* **Dataset**
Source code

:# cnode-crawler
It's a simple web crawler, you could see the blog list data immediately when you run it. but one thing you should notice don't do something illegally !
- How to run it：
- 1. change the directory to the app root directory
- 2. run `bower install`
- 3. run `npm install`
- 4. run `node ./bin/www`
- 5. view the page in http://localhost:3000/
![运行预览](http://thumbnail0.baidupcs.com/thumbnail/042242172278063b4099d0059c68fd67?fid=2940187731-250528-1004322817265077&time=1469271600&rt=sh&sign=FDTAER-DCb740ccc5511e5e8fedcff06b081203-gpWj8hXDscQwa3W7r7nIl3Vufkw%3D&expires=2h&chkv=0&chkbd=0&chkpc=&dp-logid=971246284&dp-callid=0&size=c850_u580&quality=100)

* **Activity**
Reproduce every record above exactly.

* **Solution to this problem**
Source code

:# cnode-crawler
It's a simple web crawler, you could see the blog list data immediately when you run it. but one thing you should notice don't do something illegally !
- How to run it：
- 1. change the directory to the app root directory
- 2. run `bower install`
- 3. run `npm install`
- 4. run `node ./bin/www`
- 5. view the page in http://localhost:3000/
![运行预览](http://thumbnail0.baidupcs.com/thumbnail/042242172278063b4099d0059c68fd67?fid=2940187731-250528-1004322817265077&time=1469271600&rt=sh&sign=FDTAER-DCb740ccc5511e5e8fedcff06b081203-gpWj8hXDscQwa3W7r7nIl3Vufkw%3D&expires=2h&chkv=0&chkbd=0&chkpc=&dp-logid=971246284&dp-callid=0&size=c850_u580&quality=100)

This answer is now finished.